Tropical moist forests have trees with higher densities of wood and larger proportions of branch wood relative to those in temperate forests. As many as 16 countries of tropical Asia are located within the humid tropical forest region. These forests and woodlands are important resources that must be safeguarded, given the heavy use of wood as fuel in some countries. Past policies in the humid tropics have focused mainly on natural forest protection and conservation (Skole et al., 1998). However, there is a need to shift emphasis from conservation alone to a strategy that involves sustained development, investment performance, and public accountability (see Section 5.6). Encouragingly, the current annual rate of reforestation is highest in tropical Asia as a result of relatively high investments in reforestation schemes, including social forestry.

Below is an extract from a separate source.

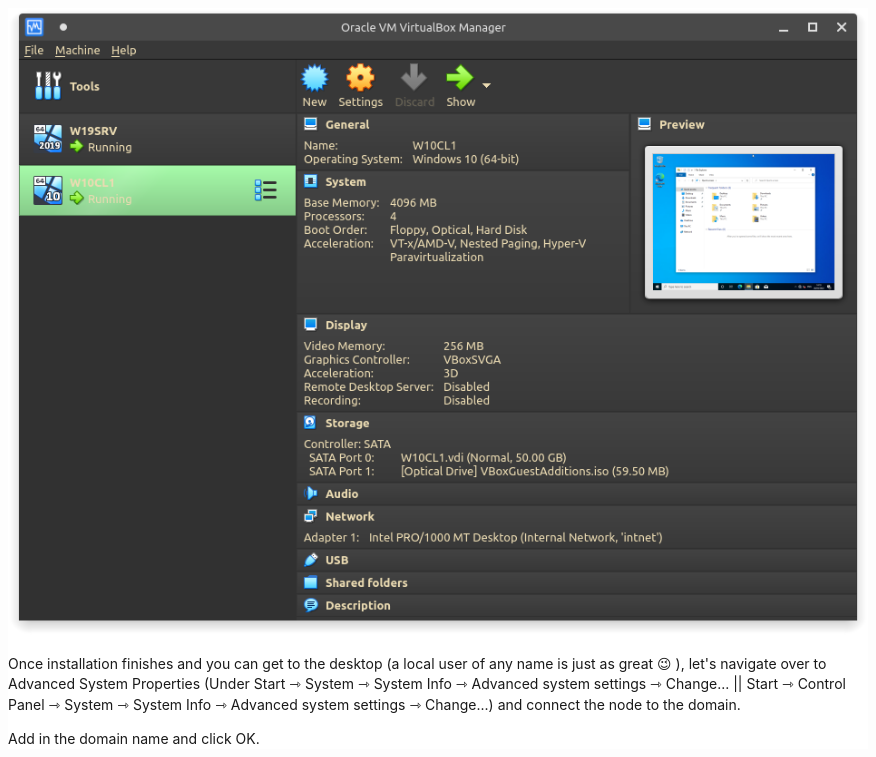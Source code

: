 ![virtualbox49.png](virtualbox49.png)

Once installation finishes and you can get to the desktop (a local user of any name is just as great :wink: ), let's navigate over to Advanced System Properties (Under Start ⇾ System ⇾ System Info ⇾ Advanced system settings ⇾ Change... || Start ⇾ Control Panel ⇾ System ⇾ System Info ⇾ Advanced system settings ⇾ Change...) and connect the node to the domain.

Add in the domain name and click OK.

Most semi-arid lands in Asia are classified as rangelands, with a cover of grassland or scrublands. Although the share of land area used for agricultural purposes is about 82% of the total area, it is mainly low-productive pastures. With an increase in temperature of 2-3°C combined with reduced precipitation as projected for the future in the semi-arid and arid regions of Asia, grassland productivity is expected to decrease by as much as 40-90% (Smith et al., 1996). Approximately 70% of pastures are facing degradation, with dramatic decreases in fodder yield over recent decades in some parts of Mongolia (Khuldorj et al., 1998). Rangelands in Nepal also have been subject to degradation in recent years (NBAP, 2000). Climate change is likely to represent an additional stress to rapid social change in many of Asia's rangelands.